Klebsiella pneumoniae (KP) is a critical global health threat due to carbapenem-resistant and hypervirulent strains, necessitating effective vaccines amid declining antibiotic efficacy. This review provides a timely and systematic analysis of the current KP vaccine landscape. We first outline the epidemiology of classical and hypervirulent KP (hvKP) and the corresponding protective host immunity, establishing a foundation for vaccination. A detailed survey of key antigenic targets, including polysaccharides and proteins, is presented.

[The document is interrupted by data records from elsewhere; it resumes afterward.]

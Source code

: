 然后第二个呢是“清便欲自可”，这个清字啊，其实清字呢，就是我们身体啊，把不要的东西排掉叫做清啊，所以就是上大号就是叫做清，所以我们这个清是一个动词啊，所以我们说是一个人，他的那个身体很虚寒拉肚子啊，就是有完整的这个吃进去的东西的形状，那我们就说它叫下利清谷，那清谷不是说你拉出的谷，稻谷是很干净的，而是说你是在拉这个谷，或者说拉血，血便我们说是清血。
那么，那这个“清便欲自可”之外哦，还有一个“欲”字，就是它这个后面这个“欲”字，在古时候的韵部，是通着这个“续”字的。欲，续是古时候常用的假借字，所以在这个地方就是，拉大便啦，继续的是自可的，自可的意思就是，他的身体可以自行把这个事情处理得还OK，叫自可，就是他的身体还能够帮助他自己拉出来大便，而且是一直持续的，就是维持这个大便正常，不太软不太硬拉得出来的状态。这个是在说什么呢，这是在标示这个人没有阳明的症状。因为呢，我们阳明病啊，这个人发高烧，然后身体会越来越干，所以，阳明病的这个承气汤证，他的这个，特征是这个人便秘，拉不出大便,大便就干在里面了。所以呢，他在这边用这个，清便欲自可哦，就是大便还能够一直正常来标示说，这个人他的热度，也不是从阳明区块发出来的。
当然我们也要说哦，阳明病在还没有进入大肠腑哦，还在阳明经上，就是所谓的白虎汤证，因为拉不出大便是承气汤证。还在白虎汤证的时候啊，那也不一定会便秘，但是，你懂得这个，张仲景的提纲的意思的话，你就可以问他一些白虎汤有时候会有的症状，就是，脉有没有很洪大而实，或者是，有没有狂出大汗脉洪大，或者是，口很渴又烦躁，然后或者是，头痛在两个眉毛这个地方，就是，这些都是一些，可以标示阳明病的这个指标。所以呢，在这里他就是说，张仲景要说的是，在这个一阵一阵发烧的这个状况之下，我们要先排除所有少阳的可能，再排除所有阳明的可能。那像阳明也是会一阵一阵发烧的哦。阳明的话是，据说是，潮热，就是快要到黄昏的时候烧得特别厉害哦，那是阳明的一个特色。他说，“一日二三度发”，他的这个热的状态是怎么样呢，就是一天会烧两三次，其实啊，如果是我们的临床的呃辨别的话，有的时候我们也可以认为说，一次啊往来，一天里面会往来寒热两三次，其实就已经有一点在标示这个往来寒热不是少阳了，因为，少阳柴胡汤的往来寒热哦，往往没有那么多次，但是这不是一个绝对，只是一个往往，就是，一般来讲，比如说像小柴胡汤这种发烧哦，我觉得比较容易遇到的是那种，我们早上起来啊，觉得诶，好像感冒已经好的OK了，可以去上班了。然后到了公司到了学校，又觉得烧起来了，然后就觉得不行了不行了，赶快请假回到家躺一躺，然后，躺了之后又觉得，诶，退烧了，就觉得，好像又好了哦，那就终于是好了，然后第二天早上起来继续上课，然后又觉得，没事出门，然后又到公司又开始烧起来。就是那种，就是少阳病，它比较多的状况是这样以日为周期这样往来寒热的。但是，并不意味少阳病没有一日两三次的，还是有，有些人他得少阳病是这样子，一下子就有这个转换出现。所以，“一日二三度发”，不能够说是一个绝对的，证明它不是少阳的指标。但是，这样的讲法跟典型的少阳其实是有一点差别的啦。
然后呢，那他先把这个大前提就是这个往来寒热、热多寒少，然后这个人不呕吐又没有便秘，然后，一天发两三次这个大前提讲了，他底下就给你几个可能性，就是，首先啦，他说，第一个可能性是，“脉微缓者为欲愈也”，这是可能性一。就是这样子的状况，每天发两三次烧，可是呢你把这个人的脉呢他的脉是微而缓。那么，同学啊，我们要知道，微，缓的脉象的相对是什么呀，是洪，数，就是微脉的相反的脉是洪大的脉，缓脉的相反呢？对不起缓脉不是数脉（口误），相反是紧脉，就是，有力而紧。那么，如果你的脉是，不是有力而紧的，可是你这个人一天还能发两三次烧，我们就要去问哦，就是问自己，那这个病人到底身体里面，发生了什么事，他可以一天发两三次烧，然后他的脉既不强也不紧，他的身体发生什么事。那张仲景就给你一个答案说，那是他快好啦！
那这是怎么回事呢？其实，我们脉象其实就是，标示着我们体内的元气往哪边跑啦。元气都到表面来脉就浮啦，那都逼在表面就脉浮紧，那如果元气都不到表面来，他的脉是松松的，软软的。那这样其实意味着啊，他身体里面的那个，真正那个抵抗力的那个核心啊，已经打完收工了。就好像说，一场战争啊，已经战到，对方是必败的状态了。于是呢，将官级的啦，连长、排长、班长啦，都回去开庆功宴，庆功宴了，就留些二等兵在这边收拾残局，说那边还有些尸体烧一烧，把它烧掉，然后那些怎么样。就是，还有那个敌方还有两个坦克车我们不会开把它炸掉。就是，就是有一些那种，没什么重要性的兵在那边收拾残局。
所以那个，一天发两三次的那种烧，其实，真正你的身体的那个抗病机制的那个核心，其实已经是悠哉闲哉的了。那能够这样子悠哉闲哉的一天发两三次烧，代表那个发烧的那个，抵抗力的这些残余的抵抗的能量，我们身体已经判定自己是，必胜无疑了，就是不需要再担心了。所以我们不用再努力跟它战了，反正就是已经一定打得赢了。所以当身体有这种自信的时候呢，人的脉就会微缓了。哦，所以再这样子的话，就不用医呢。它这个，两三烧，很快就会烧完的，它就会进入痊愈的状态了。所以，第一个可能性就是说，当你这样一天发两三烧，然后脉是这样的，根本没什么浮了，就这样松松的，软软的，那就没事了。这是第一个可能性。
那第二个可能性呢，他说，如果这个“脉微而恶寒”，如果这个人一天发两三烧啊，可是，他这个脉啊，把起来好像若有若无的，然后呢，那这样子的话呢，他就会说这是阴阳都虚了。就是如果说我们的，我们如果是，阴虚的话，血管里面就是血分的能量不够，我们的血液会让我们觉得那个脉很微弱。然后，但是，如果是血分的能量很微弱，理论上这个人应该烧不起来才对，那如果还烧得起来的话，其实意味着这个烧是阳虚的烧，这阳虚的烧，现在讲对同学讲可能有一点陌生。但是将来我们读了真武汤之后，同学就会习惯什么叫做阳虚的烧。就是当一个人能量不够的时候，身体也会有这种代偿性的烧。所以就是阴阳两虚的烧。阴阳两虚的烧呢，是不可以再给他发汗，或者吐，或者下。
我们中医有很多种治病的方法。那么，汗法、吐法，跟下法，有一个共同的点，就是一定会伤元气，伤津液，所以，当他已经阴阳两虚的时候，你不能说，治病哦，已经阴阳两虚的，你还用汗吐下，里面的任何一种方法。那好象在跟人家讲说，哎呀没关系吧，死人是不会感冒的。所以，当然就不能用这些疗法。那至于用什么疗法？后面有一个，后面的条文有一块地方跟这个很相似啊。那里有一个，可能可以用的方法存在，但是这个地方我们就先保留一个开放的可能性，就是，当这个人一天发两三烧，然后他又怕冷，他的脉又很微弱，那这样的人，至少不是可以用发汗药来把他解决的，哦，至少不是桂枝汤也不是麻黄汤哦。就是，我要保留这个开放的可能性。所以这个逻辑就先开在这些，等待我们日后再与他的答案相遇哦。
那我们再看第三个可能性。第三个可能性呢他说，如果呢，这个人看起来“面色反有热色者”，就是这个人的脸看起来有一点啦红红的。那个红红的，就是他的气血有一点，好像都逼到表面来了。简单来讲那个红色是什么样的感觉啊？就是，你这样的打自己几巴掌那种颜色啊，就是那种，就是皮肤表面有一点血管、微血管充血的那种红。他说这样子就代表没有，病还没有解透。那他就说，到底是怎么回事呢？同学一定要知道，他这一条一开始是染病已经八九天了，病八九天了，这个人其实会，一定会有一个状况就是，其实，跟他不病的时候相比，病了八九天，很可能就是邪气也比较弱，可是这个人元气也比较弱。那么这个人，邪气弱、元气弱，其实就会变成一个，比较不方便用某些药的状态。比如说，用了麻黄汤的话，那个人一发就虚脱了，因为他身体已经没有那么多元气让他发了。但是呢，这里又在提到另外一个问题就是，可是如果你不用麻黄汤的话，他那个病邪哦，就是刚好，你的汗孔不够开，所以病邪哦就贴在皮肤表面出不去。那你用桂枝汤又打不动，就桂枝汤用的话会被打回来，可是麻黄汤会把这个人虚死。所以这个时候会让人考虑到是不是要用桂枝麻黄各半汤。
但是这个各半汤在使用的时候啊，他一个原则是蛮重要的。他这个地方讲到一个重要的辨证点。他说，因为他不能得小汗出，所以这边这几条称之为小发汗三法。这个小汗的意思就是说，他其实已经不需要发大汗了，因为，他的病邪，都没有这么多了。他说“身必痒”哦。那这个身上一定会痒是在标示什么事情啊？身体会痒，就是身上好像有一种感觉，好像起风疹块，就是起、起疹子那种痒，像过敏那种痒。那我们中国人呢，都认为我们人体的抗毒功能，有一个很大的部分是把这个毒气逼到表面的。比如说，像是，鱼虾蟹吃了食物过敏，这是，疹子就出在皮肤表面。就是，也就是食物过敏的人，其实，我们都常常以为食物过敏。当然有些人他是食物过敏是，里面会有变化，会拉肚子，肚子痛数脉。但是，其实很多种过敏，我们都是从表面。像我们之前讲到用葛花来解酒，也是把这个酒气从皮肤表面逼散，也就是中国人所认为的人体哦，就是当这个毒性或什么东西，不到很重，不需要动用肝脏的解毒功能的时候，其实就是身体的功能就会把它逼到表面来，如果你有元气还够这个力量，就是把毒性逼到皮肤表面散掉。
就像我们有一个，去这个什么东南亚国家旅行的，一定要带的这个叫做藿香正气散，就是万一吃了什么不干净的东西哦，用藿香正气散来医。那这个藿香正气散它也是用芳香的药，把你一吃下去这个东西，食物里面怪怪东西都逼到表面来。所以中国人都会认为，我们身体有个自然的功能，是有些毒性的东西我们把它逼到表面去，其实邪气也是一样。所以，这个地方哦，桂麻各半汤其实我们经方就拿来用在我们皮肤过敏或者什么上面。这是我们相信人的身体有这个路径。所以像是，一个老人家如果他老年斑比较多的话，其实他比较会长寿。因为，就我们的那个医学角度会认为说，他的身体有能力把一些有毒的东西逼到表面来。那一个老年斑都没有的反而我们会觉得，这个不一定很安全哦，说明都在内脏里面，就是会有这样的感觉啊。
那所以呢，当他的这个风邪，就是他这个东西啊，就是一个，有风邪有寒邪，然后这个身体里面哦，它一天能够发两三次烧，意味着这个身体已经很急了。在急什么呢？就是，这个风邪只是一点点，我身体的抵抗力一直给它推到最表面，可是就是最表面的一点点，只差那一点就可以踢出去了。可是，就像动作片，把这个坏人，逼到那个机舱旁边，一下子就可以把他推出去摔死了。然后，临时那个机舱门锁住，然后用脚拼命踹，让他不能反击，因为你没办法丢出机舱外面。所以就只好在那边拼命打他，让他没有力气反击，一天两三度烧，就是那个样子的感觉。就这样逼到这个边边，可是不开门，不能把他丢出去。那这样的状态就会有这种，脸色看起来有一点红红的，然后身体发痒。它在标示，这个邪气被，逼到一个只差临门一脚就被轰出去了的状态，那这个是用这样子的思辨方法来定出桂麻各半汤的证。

The core of this review critically assesses the spectrum of vaccine platforms, from traditional whole-cell and subunit vaccines to nanovaccine platforms. Distinctively, we place a dedicated focus on two transformative frontiers: nanovaccines—such as outer membrane vesicles (OMVs) and biosynthetic glycoconjugate nanoparticles—and mucosal vaccination strategies, emphasizing their unparalleled potential to block infection at the primary site of colonization. By synthesizing cutting-edge preclinical advances and addressing persistent translational challenges, this review serves as a timely and comprehensive resource, offering valuable insights to guide the future development of effective immunization strategies against this formidable pathogen.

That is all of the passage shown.